[Dataset entries]
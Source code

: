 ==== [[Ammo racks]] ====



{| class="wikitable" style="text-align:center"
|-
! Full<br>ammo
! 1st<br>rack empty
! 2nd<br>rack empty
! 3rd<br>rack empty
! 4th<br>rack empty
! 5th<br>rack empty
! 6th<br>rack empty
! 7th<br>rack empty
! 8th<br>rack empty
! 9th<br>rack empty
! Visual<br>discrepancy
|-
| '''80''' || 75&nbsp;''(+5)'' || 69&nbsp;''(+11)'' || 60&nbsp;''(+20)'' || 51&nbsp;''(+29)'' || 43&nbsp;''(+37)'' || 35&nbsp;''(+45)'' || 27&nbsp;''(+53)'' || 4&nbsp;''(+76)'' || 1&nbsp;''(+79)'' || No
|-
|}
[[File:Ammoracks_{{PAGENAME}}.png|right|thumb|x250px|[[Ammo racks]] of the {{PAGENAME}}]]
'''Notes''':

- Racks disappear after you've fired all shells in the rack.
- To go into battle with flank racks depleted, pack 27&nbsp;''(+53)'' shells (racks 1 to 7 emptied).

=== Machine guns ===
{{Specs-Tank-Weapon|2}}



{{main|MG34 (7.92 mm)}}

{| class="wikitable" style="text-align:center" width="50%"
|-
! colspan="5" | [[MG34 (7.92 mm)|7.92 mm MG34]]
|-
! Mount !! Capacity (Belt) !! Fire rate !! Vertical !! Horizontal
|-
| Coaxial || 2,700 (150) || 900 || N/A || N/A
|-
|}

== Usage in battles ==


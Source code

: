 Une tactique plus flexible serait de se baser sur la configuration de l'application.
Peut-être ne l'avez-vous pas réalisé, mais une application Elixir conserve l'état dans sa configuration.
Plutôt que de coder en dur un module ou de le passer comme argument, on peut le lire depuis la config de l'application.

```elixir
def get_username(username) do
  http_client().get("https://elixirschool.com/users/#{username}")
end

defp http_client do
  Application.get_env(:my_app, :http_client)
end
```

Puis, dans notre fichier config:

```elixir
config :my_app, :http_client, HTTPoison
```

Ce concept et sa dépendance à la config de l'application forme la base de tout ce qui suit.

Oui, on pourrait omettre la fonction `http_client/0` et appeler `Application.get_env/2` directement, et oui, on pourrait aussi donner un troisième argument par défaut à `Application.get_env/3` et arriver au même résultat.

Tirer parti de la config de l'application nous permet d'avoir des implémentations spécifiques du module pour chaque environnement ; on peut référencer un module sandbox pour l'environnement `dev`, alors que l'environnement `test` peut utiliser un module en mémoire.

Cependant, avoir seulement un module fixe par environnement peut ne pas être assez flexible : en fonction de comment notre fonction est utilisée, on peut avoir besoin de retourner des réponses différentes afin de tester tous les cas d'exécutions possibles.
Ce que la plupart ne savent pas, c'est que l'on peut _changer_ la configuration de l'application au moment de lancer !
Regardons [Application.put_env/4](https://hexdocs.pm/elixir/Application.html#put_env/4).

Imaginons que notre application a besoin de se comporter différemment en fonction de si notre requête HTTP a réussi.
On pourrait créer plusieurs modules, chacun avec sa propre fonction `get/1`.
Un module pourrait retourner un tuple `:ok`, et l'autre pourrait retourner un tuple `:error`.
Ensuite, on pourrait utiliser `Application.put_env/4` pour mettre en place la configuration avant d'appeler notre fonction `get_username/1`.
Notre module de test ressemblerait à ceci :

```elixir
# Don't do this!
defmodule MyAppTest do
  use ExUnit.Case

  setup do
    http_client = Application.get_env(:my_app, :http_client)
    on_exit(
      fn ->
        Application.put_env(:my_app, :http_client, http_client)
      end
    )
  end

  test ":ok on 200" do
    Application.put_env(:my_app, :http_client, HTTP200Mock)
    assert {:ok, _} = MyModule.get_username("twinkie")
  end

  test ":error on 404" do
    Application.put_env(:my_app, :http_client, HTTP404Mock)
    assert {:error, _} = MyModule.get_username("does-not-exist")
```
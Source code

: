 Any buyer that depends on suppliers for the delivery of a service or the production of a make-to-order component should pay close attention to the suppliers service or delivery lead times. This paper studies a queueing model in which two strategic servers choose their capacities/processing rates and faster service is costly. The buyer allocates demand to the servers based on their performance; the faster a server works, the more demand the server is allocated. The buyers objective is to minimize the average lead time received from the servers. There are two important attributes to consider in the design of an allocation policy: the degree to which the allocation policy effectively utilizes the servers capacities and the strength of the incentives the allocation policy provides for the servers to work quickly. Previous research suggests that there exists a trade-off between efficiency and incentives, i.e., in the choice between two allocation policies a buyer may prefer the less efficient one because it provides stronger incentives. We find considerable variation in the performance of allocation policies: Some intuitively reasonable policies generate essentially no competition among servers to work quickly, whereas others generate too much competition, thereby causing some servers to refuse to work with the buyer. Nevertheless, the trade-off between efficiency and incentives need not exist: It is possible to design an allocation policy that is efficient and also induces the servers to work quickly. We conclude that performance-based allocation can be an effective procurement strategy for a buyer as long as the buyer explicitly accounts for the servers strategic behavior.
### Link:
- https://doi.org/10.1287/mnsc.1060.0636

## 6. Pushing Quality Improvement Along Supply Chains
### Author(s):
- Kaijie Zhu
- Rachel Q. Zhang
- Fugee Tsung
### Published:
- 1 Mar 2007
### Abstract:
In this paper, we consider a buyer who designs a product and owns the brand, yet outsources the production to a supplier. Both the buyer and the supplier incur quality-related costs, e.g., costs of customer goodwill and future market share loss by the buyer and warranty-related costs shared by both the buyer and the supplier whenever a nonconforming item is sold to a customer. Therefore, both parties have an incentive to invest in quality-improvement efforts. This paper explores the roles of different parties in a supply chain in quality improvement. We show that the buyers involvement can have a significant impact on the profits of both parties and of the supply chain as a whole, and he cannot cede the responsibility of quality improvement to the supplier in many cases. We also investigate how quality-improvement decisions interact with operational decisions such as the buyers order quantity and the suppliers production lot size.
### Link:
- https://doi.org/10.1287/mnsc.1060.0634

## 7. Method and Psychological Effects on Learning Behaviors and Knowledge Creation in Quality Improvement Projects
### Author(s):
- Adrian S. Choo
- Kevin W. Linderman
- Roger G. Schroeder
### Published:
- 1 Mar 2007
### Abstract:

**BRIEF**: The word "assert" may turn up on some lines of these records; say how many, with no other words.

**REPLY**: 2